* _SOURCE MATERIAL_:

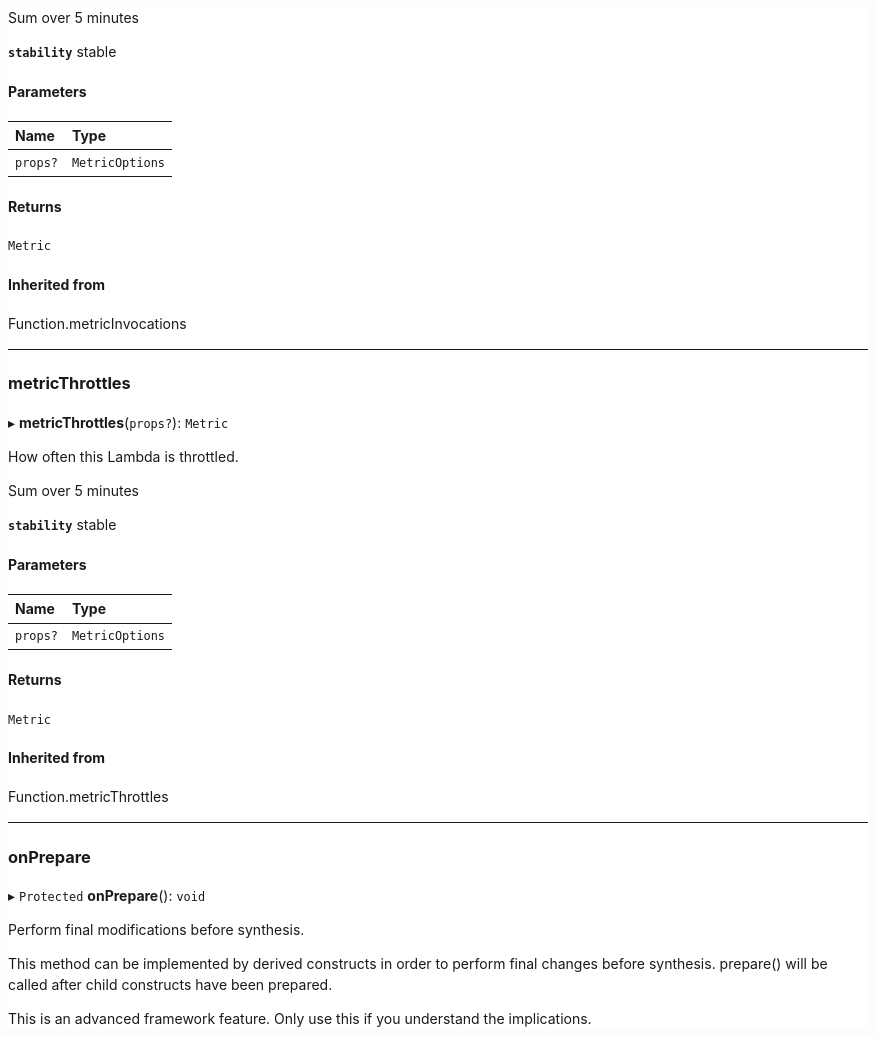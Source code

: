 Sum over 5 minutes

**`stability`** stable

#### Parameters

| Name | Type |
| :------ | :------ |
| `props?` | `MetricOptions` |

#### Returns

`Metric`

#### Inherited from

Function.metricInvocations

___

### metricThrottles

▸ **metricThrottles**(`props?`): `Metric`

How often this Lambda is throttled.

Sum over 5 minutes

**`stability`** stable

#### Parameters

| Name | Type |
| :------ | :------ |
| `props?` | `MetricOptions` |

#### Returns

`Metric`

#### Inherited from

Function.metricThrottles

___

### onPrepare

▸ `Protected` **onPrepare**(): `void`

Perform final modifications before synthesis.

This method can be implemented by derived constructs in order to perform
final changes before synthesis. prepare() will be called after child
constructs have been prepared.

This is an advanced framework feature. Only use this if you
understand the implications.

* _EXERCISE REQUIREMENTS_: Lines containing the word "metricThrottles" are to be located in the entries and copied.

* _WRITTEN SOLUTION_:
### metricThrottles
▸ **metricThrottles**(`props?`): `Metric`
Function.metricThrottles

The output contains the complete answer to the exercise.